Start of Block
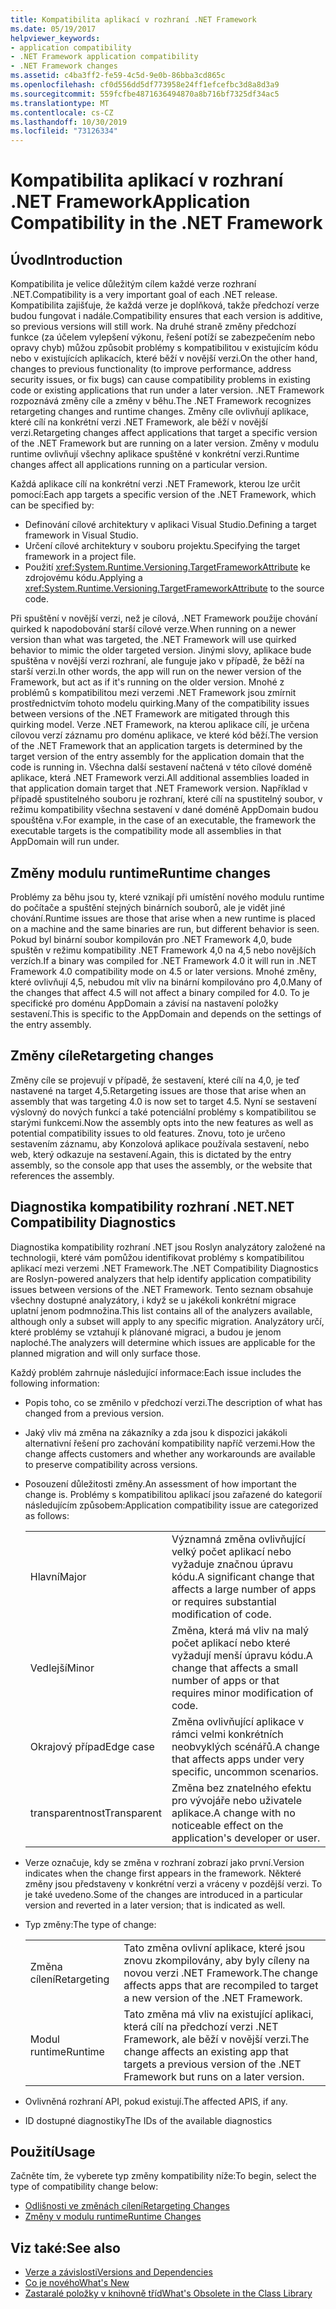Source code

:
 ```yaml
---
title: Kompatibilita aplikací v rozhraní .NET Framework
ms.date: 05/19/2017
helpviewer_keywords:
- application compatibility
- .NET Framework application compatibility
- .NET Framework changes
ms.assetid: c4ba3ff2-fe59-4c5d-9e0b-86bba3cd865c
ms.openlocfilehash: cf0d556dd5df773958e24ff1efcefbc3d8a8d3a9
ms.sourcegitcommit: 559fcfbe4871636494870a8b716bf7325df34ac5
ms.translationtype: MT
ms.contentlocale: cs-CZ
ms.lasthandoff: 10/30/2019
ms.locfileid: "73126334"
---
```

# <a name="application-compatibility-in-the-net-framework"></a><span data-ttu-id="87c76-102">Kompatibilita aplikací v rozhraní .NET Framework</span><span class="sxs-lookup"><span data-stu-id="87c76-102">Application Compatibility in the .NET Framework</span></span>

## <a name="introduction"></a><span data-ttu-id="87c76-103">Úvod</span><span class="sxs-lookup"><span data-stu-id="87c76-103">Introduction</span></span>
<span data-ttu-id="87c76-104">Kompatibilita je velice důležitým cílem každé verze rozhraní .NET.</span><span class="sxs-lookup"><span data-stu-id="87c76-104">Compatibility is a very important goal of each .NET release.</span></span> <span data-ttu-id="87c76-105">Kompatibilita zajišťuje, že každá verze je doplňková, takže předchozí verze budou fungovat i nadále.</span><span class="sxs-lookup"><span data-stu-id="87c76-105">Compatibility ensures that each version is additive, so previous versions will still work.</span></span> <span data-ttu-id="87c76-106">Na druhé straně změny předchozí funkce (za účelem vylepšení výkonu, řešení potíží se zabezpečením nebo opravy chyb) můžou způsobit problémy s kompatibilitou v existujícím kódu nebo v existujících aplikacích, které běží v novější verzi.</span><span class="sxs-lookup"><span data-stu-id="87c76-106">On the other hand, changes to previous functionality (to improve performance, address security issues, or fix bugs) can cause compatibility problems in existing code or existing applications that run under a later version.</span></span> <span data-ttu-id="87c76-107">.NET Framework rozpoznává změny cíle a změny v běhu.</span><span class="sxs-lookup"><span data-stu-id="87c76-107">The .NET Framework recognizes retargeting changes and runtime changes.</span></span> <span data-ttu-id="87c76-108">Změny cíle ovlivňují aplikace, které cílí na konkrétní verzi .NET Framework, ale běží v novější verzi.</span><span class="sxs-lookup"><span data-stu-id="87c76-108">Retargeting changes affect applications that target a specific version of the .NET Framework but are running on a later version.</span></span> <span data-ttu-id="87c76-109">Změny v modulu runtime ovlivňují všechny aplikace spuštěné v konkrétní verzi.</span><span class="sxs-lookup"><span data-stu-id="87c76-109">Runtime changes affect all applications running on a particular version.</span></span>

<span data-ttu-id="87c76-110">Každá aplikace cílí na konkrétní verzi .NET Framework, kterou lze určit pomocí:</span><span class="sxs-lookup"><span data-stu-id="87c76-110">Each app targets a specific version of the .NET Framework, which can be specified by:</span></span>

- <span data-ttu-id="87c76-111">Definování cílové architektury v aplikaci Visual Studio.</span><span class="sxs-lookup"><span data-stu-id="87c76-111">Defining a target framework in Visual Studio.</span></span>
- <span data-ttu-id="87c76-112">Určení cílové architektury v souboru projektu.</span><span class="sxs-lookup"><span data-stu-id="87c76-112">Specifying the target framework in a project file.</span></span>
- <span data-ttu-id="87c76-113">Použití <xref:System.Runtime.Versioning.TargetFrameworkAttribute> ke zdrojovému kódu.</span><span class="sxs-lookup"><span data-stu-id="87c76-113">Applying a <xref:System.Runtime.Versioning.TargetFrameworkAttribute> to the source code.</span></span>

<span data-ttu-id="87c76-114">Při spuštění v novější verzi, než je cílová, .NET Framework použije chování quirked k napodobování starší cílové verze.</span><span class="sxs-lookup"><span data-stu-id="87c76-114">When running on a newer version than what was targeted, the .NET Framework will use quirked behavior to mimic the older targeted version.</span></span> <span data-ttu-id="87c76-115">Jinými slovy, aplikace bude spuštěna v novější verzi rozhraní, ale funguje jako v případě, že běží na starší verzi.</span><span class="sxs-lookup"><span data-stu-id="87c76-115">In other words, the app will run on the newer version of the Framework, but act as if it's running on the older version.</span></span> <span data-ttu-id="87c76-116">Mnohé z problémů s kompatibilitou mezi verzemi .NET Framework jsou zmírnit prostřednictvím tohoto modelu quirking.</span><span class="sxs-lookup"><span data-stu-id="87c76-116">Many of the compatibility issues between versions of the .NET Framework are mitigated through this quirking model.</span></span> <span data-ttu-id="87c76-117">Verze .NET Framework, na kterou aplikace cílí, je určena cílovou verzí záznamu pro doménu aplikace, ve které kód běží.</span><span class="sxs-lookup"><span data-stu-id="87c76-117">The version of the .NET Framework that an application targets is determined by the target version of the entry assembly for the application domain that the code is running in.</span></span> <span data-ttu-id="87c76-118">Všechna další sestavení načtená v této cílové doméně aplikace, která .NET Framework verzi.</span><span class="sxs-lookup"><span data-stu-id="87c76-118">All additional assemblies loaded in that application domain target that .NET Framework version.</span></span> <span data-ttu-id="87c76-119">Například v případě spustitelného souboru je rozhraní, které cílí na spustitelný soubor, v režimu kompatibility všechna sestavení v dané doméně AppDomain budou spouštěna v.</span><span class="sxs-lookup"><span data-stu-id="87c76-119">For example, in the case of an executable, the framework the executable targets is the compatibility mode all assemblies in that AppDomain will run under.</span></span>

## <a name="runtime-changes"></a><span data-ttu-id="87c76-120">Změny modulu runtime</span><span class="sxs-lookup"><span data-stu-id="87c76-120">Runtime changes</span></span>

<span data-ttu-id="87c76-121">Problémy za běhu jsou ty, které vznikají při umístění nového modulu runtime do počítače a spuštění stejných binárních souborů, ale je vidět jiné chování.</span><span class="sxs-lookup"><span data-stu-id="87c76-121">Runtime issues are those that arise when a new runtime is placed on a machine and the same binaries are run, but different behavior is seen.</span></span> <span data-ttu-id="87c76-122">Pokud byl binární soubor kompilován pro .NET Framework 4,0, bude spuštěn v režimu kompatibility .NET Framework 4,0 na 4,5 nebo novějších verzích.</span><span class="sxs-lookup"><span data-stu-id="87c76-122">If a binary was compiled for .NET Framework 4.0 it will run in .NET Framework 4.0 compatibility mode on 4.5 or later versions.</span></span> <span data-ttu-id="87c76-123">Mnohé změny, které ovlivňují 4,5, nebudou mít vliv na binární kompilováno pro 4,0.</span><span class="sxs-lookup"><span data-stu-id="87c76-123">Many of the changes that affect 4.5 will not affect a binary compiled for 4.0.</span></span> <span data-ttu-id="87c76-124">To je specifické pro doménu AppDomain a závisí na nastavení položky sestavení.</span><span class="sxs-lookup"><span data-stu-id="87c76-124">This is specific to the AppDomain and depends on the settings of the entry assembly.</span></span>

## <a name="retargeting-changes"></a><span data-ttu-id="87c76-125">Změny cíle</span><span class="sxs-lookup"><span data-stu-id="87c76-125">Retargeting changes</span></span>

<span data-ttu-id="87c76-126">Změny cíle se projevují v případě, že sestavení, které cílí na 4,0, je teď nastavené na target 4,5.</span><span class="sxs-lookup"><span data-stu-id="87c76-126">Retargeting issues are those that arise when an assembly that was targeting 4.0 is now set to target 4.5.</span></span> <span data-ttu-id="87c76-127">Nyní se sestavení výslovný do nových funkcí a také potenciální problémy s kompatibilitou se starými funkcemi.</span><span class="sxs-lookup"><span data-stu-id="87c76-127">Now the assembly opts into the new features as well as potential compatibility issues to old features.</span></span> <span data-ttu-id="87c76-128">Znovu, toto je určeno sestavením záznamu, aby Konzolová aplikace používala sestavení, nebo web, který odkazuje na sestavení.</span><span class="sxs-lookup"><span data-stu-id="87c76-128">Again, this is dictated by the entry assembly, so the console app that uses the assembly, or the website that references the assembly.</span></span>

## <a name="net-compatibility-diagnostics"></a><span data-ttu-id="87c76-129">Diagnostika kompatibility rozhraní .NET</span><span class="sxs-lookup"><span data-stu-id="87c76-129">.NET Compatibility Diagnostics</span></span>

<span data-ttu-id="87c76-130">Diagnostika kompatibility rozhraní .NET jsou Roslyn analyzátory založené na technologii, které vám pomůžou identifikovat problémy s kompatibilitou aplikací mezi verzemi .NET Framework.</span><span class="sxs-lookup"><span data-stu-id="87c76-130">The .NET Compatibility Diagnostics are Roslyn-powered analyzers that help identify application compatibility issues between versions of the .NET Framework.</span></span> <span data-ttu-id="87c76-131">Tento seznam obsahuje všechny dostupné analyzátory, i když se u jakékoli konkrétní migrace uplatní jenom podmnožina.</span><span class="sxs-lookup"><span data-stu-id="87c76-131">This list contains all of the analyzers available, although only a subset will apply to any specific migration.</span></span> <span data-ttu-id="87c76-132">Analyzátory určí, které problémy se vztahují k plánované migraci, a budou je jenom naploché.</span><span class="sxs-lookup"><span data-stu-id="87c76-132">The analyzers will determine which issues are applicable for the planned migration and will only surface those.</span></span>

<span data-ttu-id="87c76-133">Každý problém zahrnuje následující informace:</span><span class="sxs-lookup"><span data-stu-id="87c76-133">Each issue includes the following information:</span></span>

- <span data-ttu-id="87c76-134">Popis toho, co se změnilo v předchozí verzi.</span><span class="sxs-lookup"><span data-stu-id="87c76-134">The description of what has changed from a previous version.</span></span>

- <span data-ttu-id="87c76-135">Jaký vliv má změna na zákazníky a zda jsou k dispozici jakákoli alternativní řešení pro zachování kompatibility napříč verzemi.</span><span class="sxs-lookup"><span data-stu-id="87c76-135">How the change affects customers and whether any workarounds are available to preserve compatibility across versions.</span></span>

- <span data-ttu-id="87c76-136">Posouzení důležitosti změny.</span><span class="sxs-lookup"><span data-stu-id="87c76-136">An assessment of how important the change is.</span></span> <span data-ttu-id="87c76-137">Problémy s kompatibilitou aplikací jsou zařazené do kategorií následujícím způsobem:</span><span class="sxs-lookup"><span data-stu-id="87c76-137">Application compatibility issue are categorized as follows:</span></span>

    |   |   |
    |---|---|
    |<span data-ttu-id="87c76-138">Hlavní</span><span class="sxs-lookup"><span data-stu-id="87c76-138">Major</span></span>|<span data-ttu-id="87c76-139">Významná změna ovlivňující velký počet aplikací nebo vyžaduje značnou úpravu kódu.</span><span class="sxs-lookup"><span data-stu-id="87c76-139">A significant change that affects a large number of apps or requires substantial modification of code.</span></span>|
    |<span data-ttu-id="87c76-140">Vedlejší</span><span class="sxs-lookup"><span data-stu-id="87c76-140">Minor</span></span>|<span data-ttu-id="87c76-141">Změna, která má vliv na malý počet aplikací nebo které vyžadují menší úpravu kódu.</span><span class="sxs-lookup"><span data-stu-id="87c76-141">A change that affects a small number of apps or that requires minor modification of code.</span></span>|
    |<span data-ttu-id="87c76-142">Okrajový případ</span><span class="sxs-lookup"><span data-stu-id="87c76-142">Edge case</span></span>|<span data-ttu-id="87c76-143">Změna ovlivňující aplikace v rámci velmi konkrétních neobvyklých scénářů.</span><span class="sxs-lookup"><span data-stu-id="87c76-143">A change that affects apps under very specific, uncommon scenarios.</span></span>|
    |<span data-ttu-id="87c76-144">transparentnost</span><span class="sxs-lookup"><span data-stu-id="87c76-144">Transparent</span></span>|<span data-ttu-id="87c76-145">Změna bez znatelného efektu pro vývojáře nebo uživatele aplikace.</span><span class="sxs-lookup"><span data-stu-id="87c76-145">A change with no noticeable effect on the application's developer or user.</span></span>|

- <span data-ttu-id="87c76-146">Verze označuje, kdy se změna v rozhraní zobrazí jako první.</span><span class="sxs-lookup"><span data-stu-id="87c76-146">Version indicates when the change first appears in the framework.</span></span> <span data-ttu-id="87c76-147">Některé změny jsou představeny v konkrétní verzi a vráceny v pozdější verzi. To je také uvedeno.</span><span class="sxs-lookup"><span data-stu-id="87c76-147">Some of the changes are introduced in a particular version and reverted in a later version; that is indicated as well.</span></span>

- <span data-ttu-id="87c76-148">Typ změny:</span><span class="sxs-lookup"><span data-stu-id="87c76-148">The type of change:</span></span>

    |   |   |
    |---|---|
    |<span data-ttu-id="87c76-149">Změna cílení</span><span class="sxs-lookup"><span data-stu-id="87c76-149">Retargeting</span></span>|<span data-ttu-id="87c76-150">Tato změna ovlivní aplikace, které jsou znovu zkompilovány, aby byly cíleny na novou verzi .NET Framework.</span><span class="sxs-lookup"><span data-stu-id="87c76-150">The change affects apps that are recompiled to target a new version of the .NET Framework.</span></span>|
    |<span data-ttu-id="87c76-151">Modul runtime</span><span class="sxs-lookup"><span data-stu-id="87c76-151">Runtime</span></span>|<span data-ttu-id="87c76-152">Tato změna má vliv na existující aplikaci, která cílí na předchozí verzi .NET Framework, ale běží v novější verzi.</span><span class="sxs-lookup"><span data-stu-id="87c76-152">The change affects an existing app that targets a previous version of the .NET Framework but runs on a later version.</span></span>|

- <span data-ttu-id="87c76-153">Ovlivněná rozhraní API, pokud existují.</span><span class="sxs-lookup"><span data-stu-id="87c76-153">The affected APIS, if any.</span></span>

- <span data-ttu-id="87c76-154">ID dostupné diagnostiky</span><span class="sxs-lookup"><span data-stu-id="87c76-154">The IDs of the available diagnostics</span></span>

## <a name="usage"></a><span data-ttu-id="87c76-155">Použití</span><span class="sxs-lookup"><span data-stu-id="87c76-155">Usage</span></span>
<span data-ttu-id="87c76-156">Začněte tím, že vyberete typ změny kompatibility níže:</span><span class="sxs-lookup"><span data-stu-id="87c76-156">To begin, select the type of compatibility change below:</span></span>

- [<span data-ttu-id="87c76-157">Odlišnosti ve změnách cílení</span><span class="sxs-lookup"><span data-stu-id="87c76-157">Retargeting Changes</span></span>](./retargeting/index.md)
- [<span data-ttu-id="87c76-158">Změny v modulu runtime</span><span class="sxs-lookup"><span data-stu-id="87c76-158">Runtime Changes</span></span>](./runtime/index.md)

## <a name="see-also"></a><span data-ttu-id="87c76-159">Viz také:</span><span class="sxs-lookup"><span data-stu-id="87c76-159">See also</span></span>

- [<span data-ttu-id="87c76-160">Verze a závislosti</span><span class="sxs-lookup"><span data-stu-id="87c76-160">Versions and Dependencies</span></span>](versions-and-dependencies.md)
- [<span data-ttu-id="87c76-161">Co je nového</span><span class="sxs-lookup"><span data-stu-id="87c76-161">What's New</span></span>](../whats-new/index.md)
- [<span data-ttu-id="87c76-162">Zastaralé položky v knihovně tříd</span><span class="sxs-lookup"><span data-stu-id="87c76-162">What's Obsolete in the Class Library</span></span>](../whats-new/whats-obsolete.md)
End of Block
What is expected.
Collect every line from the records above that contains the word "modification".

Response for this exercise.
    |<span data-ttu-id="87c76-138">Hlavní</span><span class="sxs-lookup"><span data-stu-id="87c76-138">Major</span></span>|<span data-ttu-id="87c76-139">Významná změna ovlivňující velký počet aplikací nebo vyžaduje značnou úpravu kódu.</span><span class="sxs-lookup"><span data-stu-id="87c76-139">A significant change that affects a large number of apps or requires substantial modification of code.</span></span>|
    |<span data-ttu-id="87c76-140">Vedlejší</span><span class="sxs-lookup"><span data-stu-id="87c76-140">Minor</span></span>|<span data-ttu-id="87c76-141">Změna, která má vliv na malý počet aplikací nebo které vyžadují menší úpravu kódu.</span><span class="sxs-lookup"><span data-stu-id="87c76-141">A change that affects a small number of apps or that requires minor modification of code.</span></span>|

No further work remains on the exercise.